Feminism in China can be traced back to the early twentieth century during the Chinese Revolution. Although feminism movements in China are closely related to socialism, pundits indicate that the association is damaging the movements since women are not involved in the party or their interests considered.
Prior to the emergence of the feminist movements, there were clear distinctions between men and women. Even though gender is an issue of significant importance in the various philosophies practiced in China, women have been considered inferior. According to I Ching, a Chinese classic text, men, and women are different like heaven and the earth. Just like in most parts of the world, women in China are expected to become obedient and submissive to the man and not involved in any type of leadership, the military or government institutions. Although Chinese history is one of the oldest in the world, only a few women warriors have been recognized. Nonetheless, those recognized such as General Liang Honyu are believed to have strongly defended the preservation of patriarchal order in the Chinese traditions.
Following the communist revolution, women rights movements started to become vocal. One of the significant social changes in the Chinese revolution has been the emergence of women movements. However, in the seventies and eighties there emerged concern that the communist government is not regarding women interests. Most women claimed that part of the problem was in the way the government perceived women in general. On one hand, the government interpreted equality as sameness between men and women but on the other hand regard women according to the standard of male dominance.
All is not lost as the government has tried to enact certain laws that directly affect women. The marriage law enacted in 2001 where abuse was considered grounds for divorce was also a significant milestone in the fight for gender equality. In addition, in 2005, sexual harassment was added in the Law on Women’s Right Protection. Furthermore, in 2006, a law was drafted to shed more light on sexual harassment in China. The first gender discrimination lawsuit in China was brought by twenty-three years old woman. She won the case with an official apology and a settlement of thirty thousand yuan.
The Chinese government enacted the first law that prohibited domestic violence in 2015. However, the law did not consider same-sex couples.
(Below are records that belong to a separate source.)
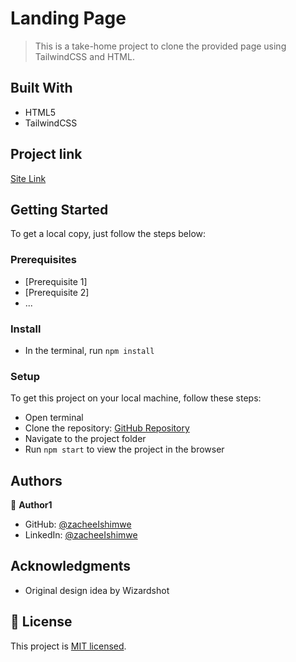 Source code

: # Landing Page

> This is a take-home project to clone the provided page using TailwindCSS and HTML.

## Built With

- HTML5
- TailwindCSS

## Project link

[Site Link](https://neon-sawine-884018.netlify.app/)

## Getting Started

To get a local copy, just follow the steps below:

### Prerequisites
- [Prerequisite 1]
- [Prerequisite 2]
- ...

### Install
- In the terminal, run `npm install`

### Setup
To get this project on your local machine, follow these steps:
- Open terminal
- Clone the repository: [GitHub Repository](https://github.com/ishimwezachee/helpJuice_challenge.git)
- Navigate to the project folder
- Run `npm start` to view the project in the browser

## Authors

👤 **Author1**

- GitHub: [@zacheeIshimwe](https://github.com/ishimwezachee)
- LinkedIn: [@zacheeIshimwe](https://www.linkedin.com/in/zachee-ishimwe-ab952a119/)

## Acknowledgments
- Original design idea by Wizardshot

## 📝 License

This project is [MIT licensed](./MIT.md).
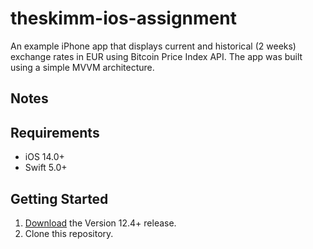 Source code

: # theskimm-ios-assignment
An example iPhone app that displays current and historical (2 weeks) exchange rates in EUR using Bitcoin Price Index API. 
The app was built using a simple MVVM architecture.
## Notes


## Requirements 
- iOS 14.0+ 
- Swift 5.0+

## Getting Started 
1. [Download](https://developer.apple.com/xcode/download/) the Version 12.4+ release.
1. Clone this repository. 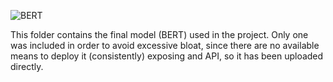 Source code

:![BERT](https://cdn-images-1.medium.com/max/1500/1*g1KBCVCITjrd9IJ7AyFqdw.png)


This folder contains the final model (BERT) used in the project. Only one was included in order to avoid excessive bloat, since there are no available means to deploy it (consistently) exposing and API, so it has been uploaded directly. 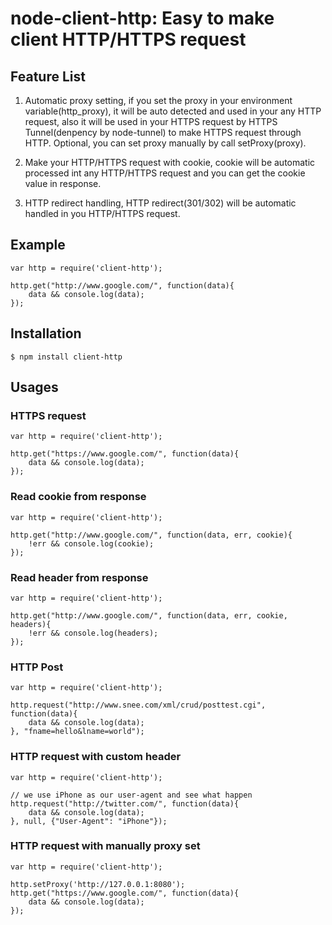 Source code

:# node-client-http: Easy to make client HTTP/HTTPS request

## Feature List

1. Automatic proxy setting, if you set the proxy in your environment variable(http_proxy), it will be auto detected and used in your any HTTP request, also it will be used in your HTTPS request by HTTPS Tunnel(denpency by node-tunnel) to make HTTPS request through HTTP. Optional, you can set proxy manually by call setProxy(proxy).

2. Make your HTTP/HTTPS request with cookie, cookie will be automatic processed int any HTTP/HTTPS request and you can get the cookie value in response.

3. HTTP redirect handling, HTTP redirect(301/302) will be automatic handled in you HTTP/HTTPS request.

## Example
    
    var http = require('client-http');

    http.get("http://www.google.com/", function(data){
        data && console.log(data);
    });

## Installation

    $ npm install client-http

## Usages

### HTTPS request

    var http = require('client-http');

    http.get("https://www.google.com/", function(data){
        data && console.log(data);
    });

### Read cookie from response

    var http = require('client-http');

    http.get("http://www.google.com/", function(data, err, cookie){
        !err && console.log(cookie);
    });

### Read header from response

    var http = require('client-http');

    http.get("http://www.google.com/", function(data, err, cookie, headers){
        !err && console.log(headers);
    });

### HTTP Post

    var http = require('client-http');

    http.request("http://www.snee.com/xml/crud/posttest.cgi", function(data){
        data && console.log(data);
    }, "fname=hello&lname=world");

### HTTP request with custom header

    var http = require('client-http');

    // we use iPhone as our user-agent and see what happen
    http.request("http://twitter.com/", function(data){
        data && console.log(data);
    }, null, {"User-Agent": "iPhone"});

### HTTP request with manually proxy set

    var http = require('client-http');
    
    http.setProxy('http://127.0.0.1:8080');
    http.get("https://www.google.com/", function(data){
        data && console.log(data);
    });
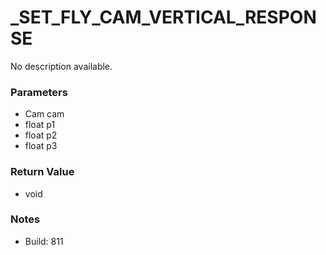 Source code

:# _SET_FLY_CAM_VERTICAL_RESPONSE

No description available.

### Parameters
* Cam cam
* float p1
* float p2
* float p3

### Return Value
* void

### Notes
* Build: 811

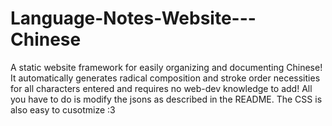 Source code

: # Language-Notes-Website---Chinese
A static website framework for easily organizing and documenting Chinese! It automatically generates radical composition and stroke order necessities for all characters entered and requires no web-dev knowledge to add! All you have to do is modify the jsons as described in the README. The CSS is also easy to cusotmize :3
It was the first time domestic violence was exclusively defined in laws. The debate about gender violence in the country was fueled by Kim Lee’s case where she posted pictures of her bruised face on social media accusing her husband of domestic violence. In an interview with the New York Times, she indicated that the police had dismissed her although her husband had admitted beating her.
Weibo Account of Feminist Voices, a major feminist movement in China, was suspended for thirty days in 2017 when it emerged they were planning demonstrations on International Women’s Day. The plans were also thwarted in 2018 women’s day.
There are many differences between feminism in Chinese and the Western cultures. In the western culture, men and women are natural categories whereas, in the Chinese culture, men and women are social categories. Interestingly, most feminism movements in China are led by men while in the western countries, women movements are mainly led by women.
Unlike in the western countries, only a few feminist are recognized in China. Li Xiaojiang is acclaimed for establishing women studies in the country. She also published several women’s studies articles and played a significant role in the formation of Association of Women Studies in 1985. Anarchist He-Yin Zhen is also another celebrated feminist for her contribution to the establishment of Natural Justice, a concept in Chinese law that recognizes women rights.